Data provided:
┄┄┄┄┄┄

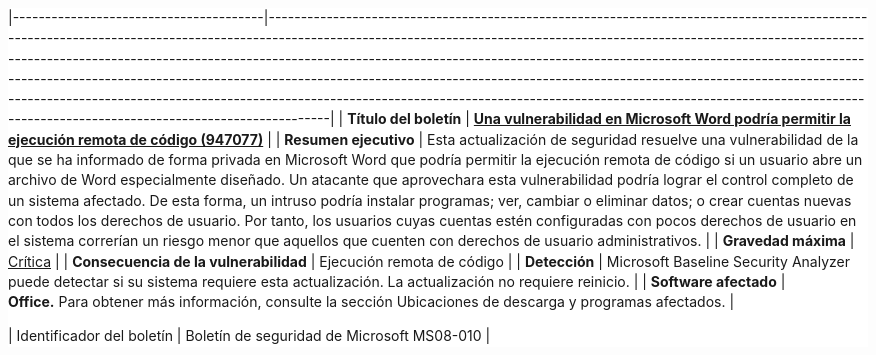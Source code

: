 |---------------------------------------|---------------------------------------------------------------------------------------------------------------------------------------------------------------------------------------------------------------------------------------------------------------------------------------------------------------------------------------------------------------------------------------------------------------------------------------------------------------------------------------------------------------------------------------------------------------------------------------------------------------------------------------------------------------------------------------------------|
| **Título del boletín**                | [**Una vulnerabilidad en Microsoft Word podría permitir la ejecución remota de código (947077)**](http://technet.microsoft.com/security/bulletin/ms08-009)                                                                                                                                                                                                                                                                                                                                                                                                                                                                                                                                        |
| **Resumen ejecutivo**                 | Esta actualización de seguridad resuelve una vulnerabilidad de la que se ha informado de forma privada en Microsoft Word que podría permitir la ejecución remota de código si un usuario abre un archivo de Word especialmente diseñado. Un atacante que aprovechara esta vulnerabilidad podría lograr el control completo de un sistema afectado. De esta forma, un intruso podría instalar programas; ver, cambiar o eliminar datos; o crear cuentas nuevas con todos los derechos de usuario. Por tanto, los usuarios cuyas cuentas estén configuradas con pocos derechos de usuario en el sistema correrían un riesgo menor que aquellos que cuenten con derechos de usuario administrativos. |
| **Gravedad máxima**                   | [Crítica](http://technet.microsoft.com/security/bulletin/rating)                                                                                                                                                                                                                                                                                                                                                                                                                                                                                                                                                                                                                                  |
| **Consecuencia de la vulnerabilidad** | Ejecución remota de código                                                                                                                                                                                                                                                                                                                                                                                                                                                                                                                                                                                                                                                                        |
| **Detección**                         | Microsoft Baseline Security Analyzer puede detectar si su sistema requiere esta actualización. La actualización no requiere reinicio.                                                                                                                                                                                                                                                                                                                                                                                                                                                                                                                                                             |
| **Software afectado**                 | **Office.** Para obtener más información, consulte la sección Ubicaciones de descarga y programas afectados.                                                                                                                                                                                                                                                                                                                                                                                                                                                                                                                                                                                      |

| Identificador del boletín             | Boletín de seguridad de Microsoft MS08-010                                                                                                                                                                                                                                                                                                                                                                                                                                                                                                                      |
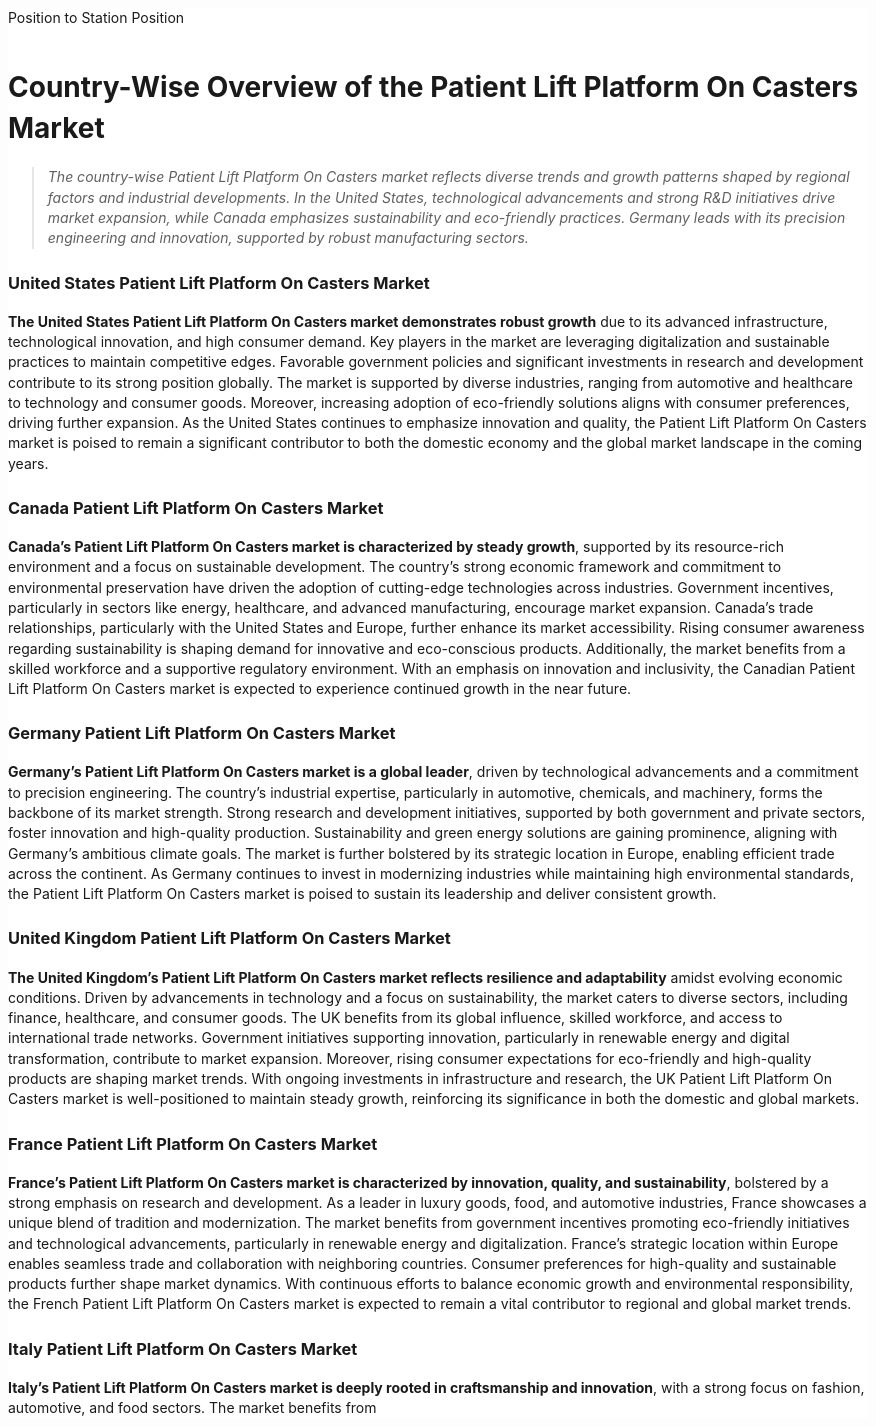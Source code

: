 Position to Station Position</li></ul><h1><span class="">Country-Wise Overview of the Patient Lift Platform On Casters Market<br /></span></h1><blockquote><p><em><span class="">The country-wise Patient Lift Platform On Casters market reflects diverse trends and growth patterns shaped by regional factors and industrial developments. In the United States, technological advancements and strong R&amp;D initiatives drive market expansion, while Canada emphasizes sustainability and eco-friendly practices. Germany leads with its precision engineering and innovation, supported by robust manufacturing sectors.</span></em></p></blockquote><h3><strong>United States Patient Lift Platform On Casters Market</strong></h3><p><strong>The United States Patient Lift Platform On Casters market demonstrates robust growth</strong> due to its advanced infrastructure, technological innovation, and high consumer demand. Key players in the market are leveraging digitalization and sustainable practices to maintain competitive edges. Favorable government policies and significant investments in research and development contribute to its strong position globally. The market is supported by diverse industries, ranging from automotive and healthcare to technology and consumer goods. Moreover, increasing adoption of eco-friendly solutions aligns with consumer preferences, driving further expansion. As the United States continues to emphasize innovation and quality, the Patient Lift Platform On Casters market is poised to remain a significant contributor to both the domestic economy and the global market landscape in the coming years.</p><h3><strong>Canada Patient Lift Platform On Casters Market</strong></h3><p><strong>Canada&rsquo;s Patient Lift Platform On Casters market is characterized by steady growth</strong>, supported by its resource-rich environment and a focus on sustainable development. The country&rsquo;s strong economic framework and commitment to environmental preservation have driven the adoption of cutting-edge technologies across industries. Government incentives, particularly in sectors like energy, healthcare, and advanced manufacturing, encourage market expansion. Canada&rsquo;s trade relationships, particularly with the United States and Europe, further enhance its market accessibility. Rising consumer awareness regarding sustainability is shaping demand for innovative and eco-conscious products. Additionally, the market benefits from a skilled workforce and a supportive regulatory environment. With an emphasis on innovation and inclusivity, the Canadian Patient Lift Platform On Casters market is expected to experience continued growth in the near future.</p><h3><strong>Germany Patient Lift Platform On Casters Market</strong></h3><p><strong>Germany&rsquo;s Patient Lift Platform On Casters market is a global leader</strong>, driven by technological advancements and a commitment to precision engineering. The country&rsquo;s industrial expertise, particularly in automotive, chemicals, and machinery, forms the backbone of its market strength. Strong research and development initiatives, supported by both government and private sectors, foster innovation and high-quality production. Sustainability and green energy solutions are gaining prominence, aligning with Germany&rsquo;s ambitious climate goals. The market is further bolstered by its strategic location in Europe, enabling efficient trade across the continent. As Germany continues to invest in modernizing industries while maintaining high environmental standards, the Patient Lift Platform On Casters market is poised to sustain its leadership and deliver consistent growth.</p><h3><strong>United Kingdom Patient Lift Platform On Casters Market</strong></h3><p><strong>The United Kingdom&rsquo;s Patient Lift Platform On Casters market reflects resilience and adaptability</strong> amidst evolving economic conditions. Driven by advancements in technology and a focus on sustainability, the market caters to diverse sectors, including finance, healthcare, and consumer goods. The UK benefits from its global influence, skilled workforce, and access to international trade networks. Government initiatives supporting innovation, particularly in renewable energy and digital transformation, contribute to market expansion. Moreover, rising consumer expectations for eco-friendly and high-quality products are shaping market trends. With ongoing investments in infrastructure and research, the UK Patient Lift Platform On Casters market is well-positioned to maintain steady growth, reinforcing its significance in both the domestic and global markets.</p><h3><strong>France Patient Lift Platform On Casters Market</strong></h3><p><strong>France&rsquo;s Patient Lift Platform On Casters market is characterized by innovation, quality, and sustainability</strong>, bolstered by a strong emphasis on research and development. As a leader in luxury goods, food, and automotive industries, France showcases a unique blend of tradition and modernization. The market benefits from government incentives promoting eco-friendly initiatives and technological advancements, particularly in renewable energy and digitalization. France&rsquo;s strategic location within Europe enables seamless trade and collaboration with neighboring countries. Consumer preferences for high-quality and sustainable products further shape market dynamics. With continuous efforts to balance economic growth and environmental responsibility, the French Patient Lift Platform On Casters market is expected to remain a vital contributor to regional and global market trends.</p><h3><strong>Italy Patient Lift Platform On Casters Market</strong></h3><p><strong>Italy&rsquo;s Patient Lift Platform On Casters market is deeply rooted in craftsmanship and innovation</strong>, with a strong focus on fashion, automotive, and food sectors. The market benefits from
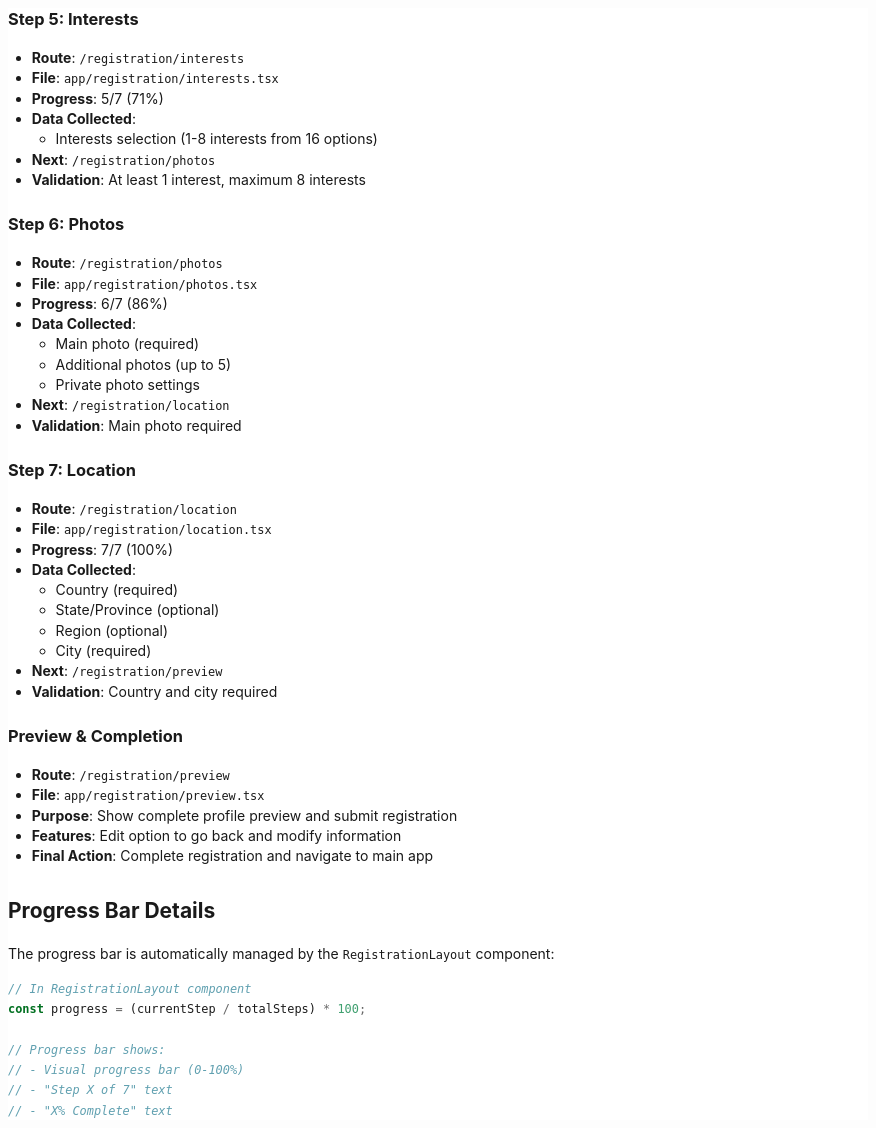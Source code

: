 ### Step 5: Interests
- **Route**: `/registration/interests`
- **File**: `app/registration/interests.tsx`
- **Progress**: 5/7 (71%)
- **Data Collected**:
  - Interests selection (1-8 interests from 16 options)
- **Next**: `/registration/photos`
- **Validation**: At least 1 interest, maximum 8 interests

### Step 6: Photos
- **Route**: `/registration/photos`
- **File**: `app/registration/photos.tsx`
- **Progress**: 6/7 (86%)
- **Data Collected**:
  - Main photo (required)
  - Additional photos (up to 5)
  - Private photo settings
- **Next**: `/registration/location`
- **Validation**: Main photo required

### Step 7: Location
- **Route**: `/registration/location`
- **File**: `app/registration/location.tsx`
- **Progress**: 7/7 (100%)
- **Data Collected**:
  - Country (required)
  - State/Province (optional)
  - Region (optional)
  - City (required)
- **Next**: `/registration/preview`
- **Validation**: Country and city required

### Preview & Completion
- **Route**: `/registration/preview`
- **File**: `app/registration/preview.tsx`
- **Purpose**: Show complete profile preview and submit registration
- **Features**: Edit option to go back and modify information
- **Final Action**: Complete registration and navigate to main app

## Progress Bar Details

The progress bar is automatically managed by the `RegistrationLayout` component:

```typescript
// In RegistrationLayout component
const progress = (currentStep / totalSteps) * 100;

// Progress bar shows:
// - Visual progress bar (0-100%)
// - "Step X of 7" text
// - "X% Complete" text
```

┄┄┄┄┄┄

Gather each line of the listing containing the word "Validation" and show it.

- **Validation**: At least 1 interest, maximum 8 interests
- **Validation**: Main photo required
- **Validation**: Country and city required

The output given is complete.